(Recorded data)
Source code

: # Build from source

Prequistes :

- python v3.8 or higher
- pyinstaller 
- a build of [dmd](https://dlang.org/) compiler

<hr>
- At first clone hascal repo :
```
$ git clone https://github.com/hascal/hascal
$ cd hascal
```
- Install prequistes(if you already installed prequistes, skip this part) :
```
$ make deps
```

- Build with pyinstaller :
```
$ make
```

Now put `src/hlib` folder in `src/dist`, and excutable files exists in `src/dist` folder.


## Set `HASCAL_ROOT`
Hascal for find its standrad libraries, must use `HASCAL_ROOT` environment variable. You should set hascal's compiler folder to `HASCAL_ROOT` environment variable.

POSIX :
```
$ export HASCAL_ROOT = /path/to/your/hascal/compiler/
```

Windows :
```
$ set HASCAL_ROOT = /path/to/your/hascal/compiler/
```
---
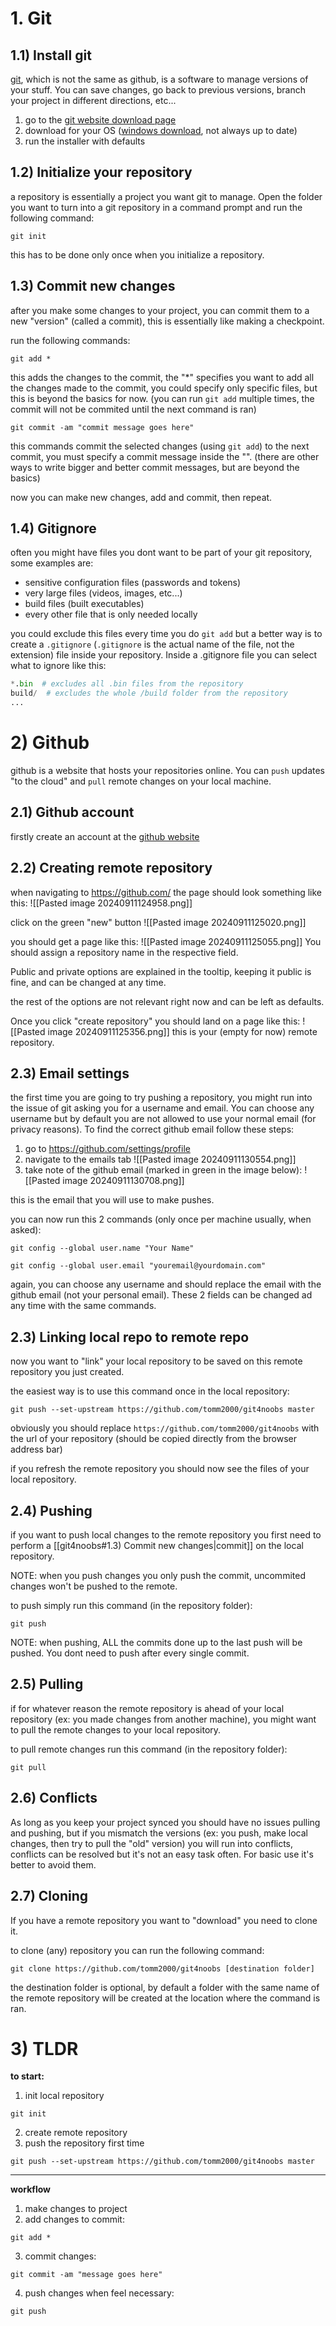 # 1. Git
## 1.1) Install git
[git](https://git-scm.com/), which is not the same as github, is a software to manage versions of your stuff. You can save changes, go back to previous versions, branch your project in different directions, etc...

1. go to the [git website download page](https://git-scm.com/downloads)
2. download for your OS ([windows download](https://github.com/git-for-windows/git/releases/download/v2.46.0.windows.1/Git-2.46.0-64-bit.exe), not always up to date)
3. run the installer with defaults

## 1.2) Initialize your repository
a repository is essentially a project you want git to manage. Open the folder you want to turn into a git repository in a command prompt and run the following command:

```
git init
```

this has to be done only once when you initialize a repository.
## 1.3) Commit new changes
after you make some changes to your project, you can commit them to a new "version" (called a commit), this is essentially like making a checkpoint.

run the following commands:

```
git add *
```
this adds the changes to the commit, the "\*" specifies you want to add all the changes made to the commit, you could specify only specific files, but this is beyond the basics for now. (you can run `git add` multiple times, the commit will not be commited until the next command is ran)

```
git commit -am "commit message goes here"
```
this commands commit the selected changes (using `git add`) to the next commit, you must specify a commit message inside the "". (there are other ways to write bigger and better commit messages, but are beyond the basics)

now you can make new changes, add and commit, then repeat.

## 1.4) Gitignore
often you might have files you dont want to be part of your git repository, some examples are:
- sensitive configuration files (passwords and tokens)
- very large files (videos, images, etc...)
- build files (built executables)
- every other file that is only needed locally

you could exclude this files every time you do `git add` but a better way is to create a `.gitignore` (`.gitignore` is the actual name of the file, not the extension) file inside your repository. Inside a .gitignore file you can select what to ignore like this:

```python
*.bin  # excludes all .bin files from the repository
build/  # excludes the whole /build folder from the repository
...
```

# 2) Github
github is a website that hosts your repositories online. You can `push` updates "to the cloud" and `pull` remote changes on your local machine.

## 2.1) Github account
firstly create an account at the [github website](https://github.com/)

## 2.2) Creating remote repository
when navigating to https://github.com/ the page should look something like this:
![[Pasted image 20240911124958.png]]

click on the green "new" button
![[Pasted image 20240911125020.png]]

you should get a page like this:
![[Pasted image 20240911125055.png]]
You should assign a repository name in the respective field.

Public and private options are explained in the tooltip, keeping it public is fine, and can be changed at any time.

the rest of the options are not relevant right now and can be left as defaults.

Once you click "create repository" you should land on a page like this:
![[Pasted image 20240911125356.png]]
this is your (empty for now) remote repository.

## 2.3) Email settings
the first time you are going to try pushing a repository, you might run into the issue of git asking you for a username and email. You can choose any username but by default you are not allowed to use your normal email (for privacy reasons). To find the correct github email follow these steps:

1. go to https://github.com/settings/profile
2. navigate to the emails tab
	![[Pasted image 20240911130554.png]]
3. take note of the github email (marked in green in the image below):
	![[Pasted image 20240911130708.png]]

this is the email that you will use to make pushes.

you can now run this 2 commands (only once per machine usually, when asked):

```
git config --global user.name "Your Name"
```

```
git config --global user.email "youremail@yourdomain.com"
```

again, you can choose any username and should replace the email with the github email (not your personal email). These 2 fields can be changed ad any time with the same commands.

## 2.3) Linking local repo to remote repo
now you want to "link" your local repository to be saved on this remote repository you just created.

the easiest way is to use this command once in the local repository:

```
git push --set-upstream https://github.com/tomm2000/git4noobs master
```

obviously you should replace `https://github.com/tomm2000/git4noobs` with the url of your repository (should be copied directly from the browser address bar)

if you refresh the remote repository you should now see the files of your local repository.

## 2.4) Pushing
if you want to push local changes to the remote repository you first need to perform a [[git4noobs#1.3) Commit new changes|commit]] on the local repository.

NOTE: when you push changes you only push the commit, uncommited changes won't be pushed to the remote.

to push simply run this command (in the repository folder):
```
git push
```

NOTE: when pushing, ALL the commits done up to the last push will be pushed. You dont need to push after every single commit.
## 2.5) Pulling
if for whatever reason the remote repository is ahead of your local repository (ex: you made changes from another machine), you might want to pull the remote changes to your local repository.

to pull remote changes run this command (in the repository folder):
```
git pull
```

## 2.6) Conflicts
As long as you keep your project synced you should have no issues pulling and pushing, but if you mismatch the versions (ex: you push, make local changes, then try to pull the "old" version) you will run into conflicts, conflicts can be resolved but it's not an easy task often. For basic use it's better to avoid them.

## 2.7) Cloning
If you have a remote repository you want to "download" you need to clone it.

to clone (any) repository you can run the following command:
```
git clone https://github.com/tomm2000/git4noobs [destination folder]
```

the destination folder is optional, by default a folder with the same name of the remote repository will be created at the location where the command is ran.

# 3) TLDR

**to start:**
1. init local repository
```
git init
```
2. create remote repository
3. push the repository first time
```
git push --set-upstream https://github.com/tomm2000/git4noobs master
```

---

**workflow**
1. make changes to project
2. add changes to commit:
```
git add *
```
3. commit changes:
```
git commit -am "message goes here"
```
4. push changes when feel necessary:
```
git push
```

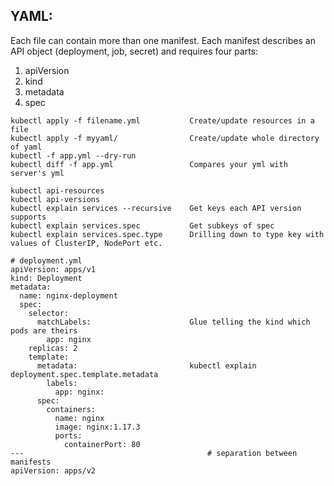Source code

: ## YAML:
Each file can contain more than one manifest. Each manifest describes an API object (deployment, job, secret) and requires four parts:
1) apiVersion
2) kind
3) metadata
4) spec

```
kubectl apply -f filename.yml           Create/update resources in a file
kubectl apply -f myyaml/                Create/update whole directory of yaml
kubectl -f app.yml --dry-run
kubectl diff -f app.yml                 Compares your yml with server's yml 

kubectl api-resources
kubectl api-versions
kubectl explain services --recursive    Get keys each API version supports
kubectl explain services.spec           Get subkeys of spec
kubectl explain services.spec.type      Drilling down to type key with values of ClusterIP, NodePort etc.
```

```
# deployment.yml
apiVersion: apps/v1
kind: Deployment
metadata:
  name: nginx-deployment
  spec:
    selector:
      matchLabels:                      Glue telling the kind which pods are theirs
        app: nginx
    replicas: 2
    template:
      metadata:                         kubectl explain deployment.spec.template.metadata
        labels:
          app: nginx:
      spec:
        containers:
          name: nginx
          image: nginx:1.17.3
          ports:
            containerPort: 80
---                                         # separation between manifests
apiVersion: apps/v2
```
...
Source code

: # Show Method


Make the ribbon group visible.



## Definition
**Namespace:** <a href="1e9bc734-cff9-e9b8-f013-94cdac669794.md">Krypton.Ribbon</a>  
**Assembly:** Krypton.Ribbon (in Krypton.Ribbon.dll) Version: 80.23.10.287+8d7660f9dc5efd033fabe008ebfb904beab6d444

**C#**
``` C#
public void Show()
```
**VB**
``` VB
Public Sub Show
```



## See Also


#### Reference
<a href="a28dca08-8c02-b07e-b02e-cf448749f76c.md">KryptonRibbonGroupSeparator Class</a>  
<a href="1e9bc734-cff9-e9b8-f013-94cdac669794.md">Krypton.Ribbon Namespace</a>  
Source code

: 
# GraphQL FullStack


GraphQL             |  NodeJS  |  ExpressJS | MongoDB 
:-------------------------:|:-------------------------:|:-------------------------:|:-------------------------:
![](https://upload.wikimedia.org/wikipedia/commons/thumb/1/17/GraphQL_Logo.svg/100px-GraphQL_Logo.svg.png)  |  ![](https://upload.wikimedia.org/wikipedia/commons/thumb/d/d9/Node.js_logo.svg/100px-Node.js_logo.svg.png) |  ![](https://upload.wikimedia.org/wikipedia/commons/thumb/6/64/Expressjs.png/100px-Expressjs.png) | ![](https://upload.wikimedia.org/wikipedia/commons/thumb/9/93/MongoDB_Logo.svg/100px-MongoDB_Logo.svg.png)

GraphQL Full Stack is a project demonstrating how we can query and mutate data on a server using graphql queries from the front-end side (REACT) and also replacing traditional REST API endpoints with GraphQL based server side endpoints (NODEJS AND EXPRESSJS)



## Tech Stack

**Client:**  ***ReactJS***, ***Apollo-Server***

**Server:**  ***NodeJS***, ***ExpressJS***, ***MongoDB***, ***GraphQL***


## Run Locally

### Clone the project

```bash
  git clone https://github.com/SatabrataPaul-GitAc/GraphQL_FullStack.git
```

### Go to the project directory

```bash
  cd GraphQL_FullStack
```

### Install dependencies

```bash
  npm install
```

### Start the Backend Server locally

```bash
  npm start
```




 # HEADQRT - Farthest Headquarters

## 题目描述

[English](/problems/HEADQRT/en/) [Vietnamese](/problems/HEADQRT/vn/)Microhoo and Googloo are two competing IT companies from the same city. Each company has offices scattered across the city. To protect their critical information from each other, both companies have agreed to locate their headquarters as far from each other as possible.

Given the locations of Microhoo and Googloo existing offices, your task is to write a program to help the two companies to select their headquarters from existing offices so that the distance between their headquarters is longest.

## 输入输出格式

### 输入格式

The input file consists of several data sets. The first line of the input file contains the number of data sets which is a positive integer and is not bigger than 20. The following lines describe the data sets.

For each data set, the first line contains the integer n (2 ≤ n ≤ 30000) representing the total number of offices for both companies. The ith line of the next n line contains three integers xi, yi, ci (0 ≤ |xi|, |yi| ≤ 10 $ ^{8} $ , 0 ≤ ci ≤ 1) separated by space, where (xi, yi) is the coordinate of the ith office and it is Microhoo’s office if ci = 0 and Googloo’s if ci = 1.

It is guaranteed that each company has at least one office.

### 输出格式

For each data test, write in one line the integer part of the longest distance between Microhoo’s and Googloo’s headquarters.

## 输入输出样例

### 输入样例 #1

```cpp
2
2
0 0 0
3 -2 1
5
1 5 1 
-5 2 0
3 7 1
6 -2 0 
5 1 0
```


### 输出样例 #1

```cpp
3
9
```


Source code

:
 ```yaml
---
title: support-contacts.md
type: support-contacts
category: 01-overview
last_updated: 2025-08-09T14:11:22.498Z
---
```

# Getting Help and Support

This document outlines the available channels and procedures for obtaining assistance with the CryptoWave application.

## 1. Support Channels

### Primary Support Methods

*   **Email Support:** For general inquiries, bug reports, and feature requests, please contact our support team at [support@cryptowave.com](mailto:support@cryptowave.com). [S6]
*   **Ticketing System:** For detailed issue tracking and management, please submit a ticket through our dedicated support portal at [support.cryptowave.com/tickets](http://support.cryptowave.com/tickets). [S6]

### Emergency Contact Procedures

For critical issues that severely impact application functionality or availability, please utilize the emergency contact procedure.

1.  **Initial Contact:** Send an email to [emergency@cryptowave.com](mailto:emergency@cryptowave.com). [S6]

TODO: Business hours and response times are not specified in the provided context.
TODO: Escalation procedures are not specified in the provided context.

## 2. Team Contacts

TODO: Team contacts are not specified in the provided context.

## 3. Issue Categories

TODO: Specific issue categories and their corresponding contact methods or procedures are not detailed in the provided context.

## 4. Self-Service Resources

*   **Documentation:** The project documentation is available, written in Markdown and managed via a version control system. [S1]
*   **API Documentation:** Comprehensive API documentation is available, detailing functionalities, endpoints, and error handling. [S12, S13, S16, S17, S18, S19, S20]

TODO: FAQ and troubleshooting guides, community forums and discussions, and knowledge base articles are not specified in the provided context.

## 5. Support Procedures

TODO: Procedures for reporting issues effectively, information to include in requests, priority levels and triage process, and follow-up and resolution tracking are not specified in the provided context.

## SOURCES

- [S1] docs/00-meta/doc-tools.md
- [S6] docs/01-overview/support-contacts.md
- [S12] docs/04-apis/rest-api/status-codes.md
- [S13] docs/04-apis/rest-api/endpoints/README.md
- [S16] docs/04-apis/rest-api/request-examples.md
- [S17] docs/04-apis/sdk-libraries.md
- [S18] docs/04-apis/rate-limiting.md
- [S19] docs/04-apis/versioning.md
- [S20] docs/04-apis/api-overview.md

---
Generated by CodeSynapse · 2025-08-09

To do:
If a line in the records above has the word "Pasted", copy it out.

Answer to this task:
![[Pasted image 20240911124958.png]]
![[Pasted image 20240911125020.png]]
![[Pasted image 20240911125055.png]]
![[Pasted image 20240911125356.png]]
	![[Pasted image 20240911130554.png]]
	![[Pasted image 20240911130708.png]]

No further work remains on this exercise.